# Can anyone tell me what brand knife this is?



## zaxmyth (Jul 28, 2015)

While wandering my local Salvation Army, which I do about once a week looking for neat kitchen gadgets, old knives, etc, I found a small (about 6.5" blade) cleaver for $.25. I figured I would try to put an edge on it and use it for sushi, tomatoes, little things like that. If it wouldn't hold one, at least it would look awesome in my kitchen. When I got home and started cleaning it up I noticed it had some writing on it "nevco stainless steel Japan". It took me forever to decipher the cursive and make out "nevco" and even after a lot of searching the web, ebay, and the likes, I can't find anything like it. I've found the company, and some of their products have the same ivory colored Bakelite handle, but I'm having zero luck finding a a date or anything else. Does anyone have any info? I'll also post a picture shortly.


----------



## zaxmyth (Jul 28, 2015)

DSC_0040.JPG




__
zaxmyth


__
Mar 11, 2016








Also, I discovered when I put an edge on it that it is actually a very nice knife. I was able to get it RAZOR sharp and it holds an edge better than any knife I have used. Its actually become my favorite knife and I'll catch myself using it for anything and everything because its so nice to use haha


----------



## brianshaw (Dec 18, 2010)

Well good for you, finding s knife that works for you... And especially at such a good price. Many of us have "junk" knives that meet our needs!

Interestingly, there are some who share your use of a cleaver for general purpose use. I tried but failed.


----------



## Hank (Sep 8, 2015)

Nice find. I once was out for a walk and found a cleaver at a garage sale. I bought it for a buck but had to carry it home for 2 miles! Got a couple funny looks, but the cops didn't get involved. /img/vbsmilies/smilies/peace.gif


----------



## zaxmyth (Jul 28, 2015)

Haha that's my favorite part, the looks when I get to the register and I'm buying an old hand mixer, a bag of old cutlery, a box of bungie cords, and an ancient miniature garlic press are priceless lol


----------



## zaxmyth (Jul 28, 2015)

BrianShaw said:


> Well good for you, finding s knife that works for you... And especially at such a good price. Many of us have "junk" knives that meet our needs!
> 
> Interestingly, there are some who share your use of a cleaver for general purpose use. I tried but failed.

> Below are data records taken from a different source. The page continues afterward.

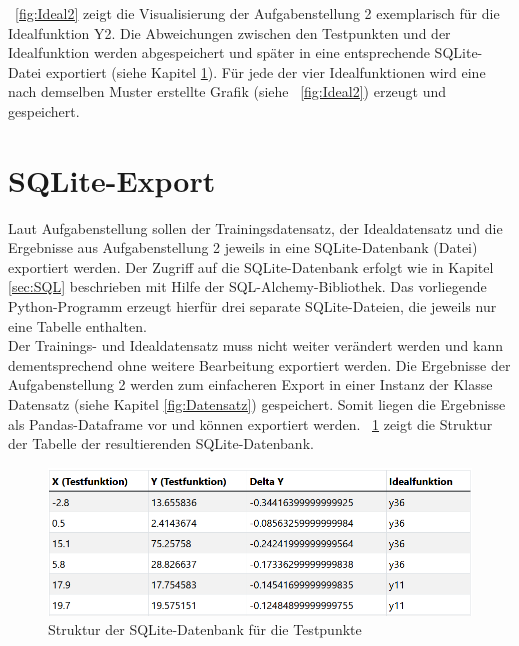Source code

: \documentclass[11pt,a4paper]{scrreprt}
\newcommand{\abbildung}[1]{\figurename\ \ref{#1}}
\begin{document}
\abbildung{fig:Ideal2} zeigt die Visualisierung der Aufgabenstellung 2 exemplarisch für die Idealfunktion Y2. Die Abweichungen zwischen den Testpunkten und der Idealfunktion werden abgespeichert und später in eine entsprechende SQLite-Datei exportiert (siehe Kapitel \ref{sec:sqlite}). Für jede der vier Idealfunktionen wird eine nach demselben Muster erstellte Grafik (siehe \abbildung{fig:Ideal2}) erzeugt und gespeichert. 

\section{SQLite-Export}
\label{sec:sqlite}
Laut Aufgabenstellung sollen der Trainingsdatensatz, der Idealdatensatz und die Ergebnisse aus Aufgabenstellung 2 jeweils in eine SQLite-Datenbank (Datei) exportiert werden. Der Zugriff auf die SQLite-Datenbank erfolgt wie in Kapitel \ref{sec:SQL} beschrieben  mit Hilfe der SQL-Alchemy-Bibliothek. Das vorliegende Python-Programm erzeugt hierfür drei separate SQLite-Dateien, die jeweils nur eine Tabelle enthalten. \\
Der Trainings- und Idealdatensatz muss nicht weiter verändert werden und kann dementsprechend ohne weitere Bearbeitung exportiert werden. Die Ergebnisse der Aufgabenstellung 2 werden zum einfacheren Export in einer Instanz der Klasse Datensatz (siehe Kapitel \ref{fig:Datensatz}) gespeichert. Somit liegen die Ergebnisse als Pandas-Dataframe vor und können exportiert werden. \abbildung{fig:DBTestpunkte} zeigt die Struktur der Tabelle der resultierenden SQLite-Datenbank. 
\begin{figure}[!h]
	\centering
	\includegraphics[scale=0.9]{Datenbank_2}
	\caption{Struktur der SQLite-Datenbank für die Testpunkte}
	\label{fig:DBTestpunkte}
\end{figure}
\end{document}
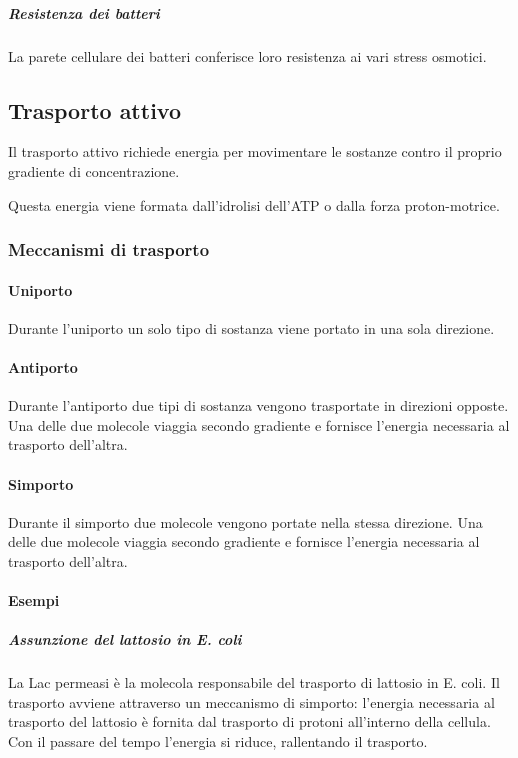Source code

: 				\subparagraph{Resistenza dei batteri}
				La parete cellulare dei batteri conferisce loro resistenza ai vari stress osmotici.

	\subsection{Trasporto attivo}
	Il trasporto attivo richiede energia per movimentare le sostanze contro il proprio gradiente di concentrazione. 

	Questa energia viene formata dall'idrolisi dell'ATP o dalla forza proton-motrice. 

		
		\subsubsection{Meccanismi di trasporto}

			\paragraph{Uniporto}
			Durante l'uniporto un solo tipo di sostanza viene portato in una sola direzione.

			\paragraph{Antiporto}
			Durante l'antiporto due tipi di sostanza vengono trasportate in direzioni opposte.
			Una delle due molecole viaggia secondo gradiente e fornisce l'energia necessaria al trasporto dell'altra.

			\paragraph{Simporto}
			Durante il simporto due molecole vengono portate nella stessa direzione.
			Una delle due molecole viaggia secondo gradiente e fornisce l'energia necessaria al trasporto dell'altra.

			\paragraph{Esempi}

				\subparagraph{Assunzione del lattosio in E. coli}
				La Lac permeasi \`e la molecola responsabile del trasporto di lattosio in E. coli.
				Il trasporto avviene attraverso un meccanismo di simporto: l'energia necessaria al trasporto del lattosio \`e fornita dal trasporto di protoni all'interno della cellula.
				Con il passare del tempo l'energia si riduce, rallentando il trasporto.

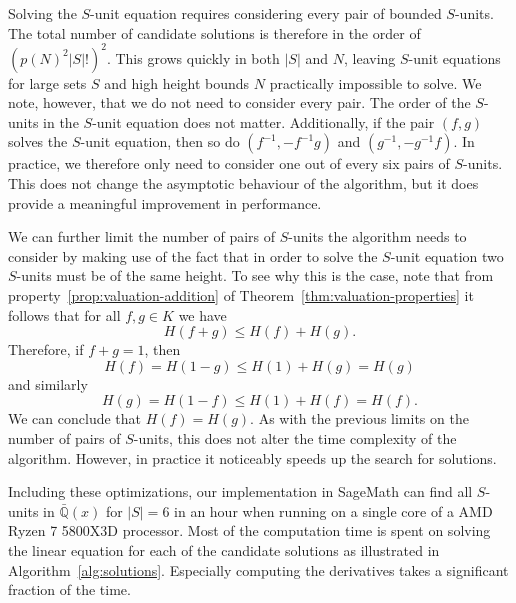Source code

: Solving the \(S\)-unit equation requires considering every pair of bounded \(S\)-units. The total number of candidate solutions is therefore in the order of \({({p(N)}^{2}|S|!{})}^{2}\). This grows quickly in both \(|S|\) and \(N\), leaving \(S\)-unit equations for large sets \(S\) and high height bounds \(N\) practically impossible to solve. We note, however, that we do not need to consider every pair. The order of the \(S\)-units in the \(S\)-unit equation does not matter. Additionally, if the pair \((f, g)\) solves the \(S\)-unit equation, then so do \((f^{-1}, - f^{-1}g)\) and \((g^{-1}, - g^{-1}f)\). In practice, we therefore only need to consider one out of every six pairs of \(S\)-units. This does not change the asymptotic behaviour of the algorithm, but it does provide a meaningful improvement in performance.

We can further limit the number of pairs of \(S\)-units the algorithm needs to consider by making use of the fact that in order to solve the \(S\)-unit equation two \(S\)-units must be of the same height. To see why this is the case, note that from property~\ref{prop:valuation-addition} of Theorem~\ref{thm:valuation-properties} it follows that for all \(f, g \in K\) we have
\[H(f + g) \leq H(f) + H(g).\]
Therefore, if \(f + g = 1\), then
\[H(f) = H(1 - g) \leq H(1) + H(g) = H(g)\]
and similarly
\[H(g) = H(1 - f) \leq H(1) + H(f) = H(f).\]
We can conclude that \(H(f) = H(g)\). As with the previous limits on the number of pairs of \(S\)-units, this does not alter the time complexity of the algorithm. However, in practice it noticeably speeds up the search for solutions.

Including these optimizations, our implementation in SageMath can find all \(S\)-units in \(\bar{\mathbb{Q}}(x)\) for \(|S| = 6\) in an hour when running on a single core of a AMD Ryzen 7 5800X3D processor. Most of the computation time is spent on solving the linear equation for each of the candidate solutions as illustrated in Algorithm~\ref{alg:solutions}. Especially computing the derivatives takes a significant fraction of the time.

This one is small and light but it's very balanced so it's like a chef knife/santoku hybrid, if you found one that had the right balance, you could do it for sure.


----------



## cerise (Jul 5, 2013)

Way to go! I searched eBay in the US under nevco. Did not see the cleaver you described, but looks like their products are circa 1950 to about 1967. Great find.


----------



## rick alan (Nov 15, 2012)

Looks like carbon, so it automatically takes a better edge than your typical stainless kitchen knife.  Thin it out at the edge and it will work even better.


----------



## zaxmyth (Jul 28, 2015)

It just looks like its a very dull grey patina, that's a horrible picture because I dropped my phone and the outer lense on the camera shattered and fell out haha I'm fairly certain its stainless of one variation though. I tested it with some vinegar on a small section overnight and it didn't even have a hint of patination after. . . but I think that something like chromoly, which is very high in carbon, won't patina like regular carbon steel if I remember right? I guess long story even longer, I have absolutely no idea what its made of but don't judge it from that picture is what I'm getting at lol any ideas for an ideal thickness on the edge? I have it double beveled with each side ~12.5 degrees/side and if I stropped it instead of only steeled I bet I could shave with it.


----------



## zaxmyth (Jul 28, 2015)

P.S. Sorry for getting so long winded, I have a mystery basket tasting tomorrow to determine if I'm hired as the Sous at the restaurant for a four diamond hotel that sits right on the water on one of the Finger Lakes in the heart of upstate NY wine country. . .so I've been doing a lot more studying and obsessing over my technique rather than getting any sleep ten fold more than usual the past week haha


----------



## rick alan (Nov 15, 2012)

Hope they pick you.

Oh Brother, now I see you told us the blade was inscribed "stainless."  We've come across some older Japanese made knives that had a rather fine grained stainless, but were also rather soft, though they responded well to realigning or touchups on a fine Arkansas.  Do a google like Cerise and it appears the company was doing business in the fifties and sixties.  I think a number of companies selling stainless came and went during that early period for stainless knives.

You may have a Bakelite handle, which would be a nice touch.  Bakelite is a tough and very stable plastic material that is expensive to produce as it is labor intensive, but Japanese labor at that time was very cheap.  Bakelite jewelry and ornementation was popular in the first half of the 20th centruy.

Back then for stainless that took a fine edge and held it well, that would have to be 440C, but 440B was better than the ordinary also.  The Japanese could have used it, and may have had an equivalent.  I believe Deluxe Personna made them from 440C, but that was rare for kitchen cutlery as it was relatively pricey material and folks back then didn't spend on knives like some do nowadays.

Thinning is done at a shallow angle, about 3deg or less.  Since your knife is not going to be the hardest, don't go crazy thin, or you'll dimple the edge just by touching up against bone or not being careful on the board.


----------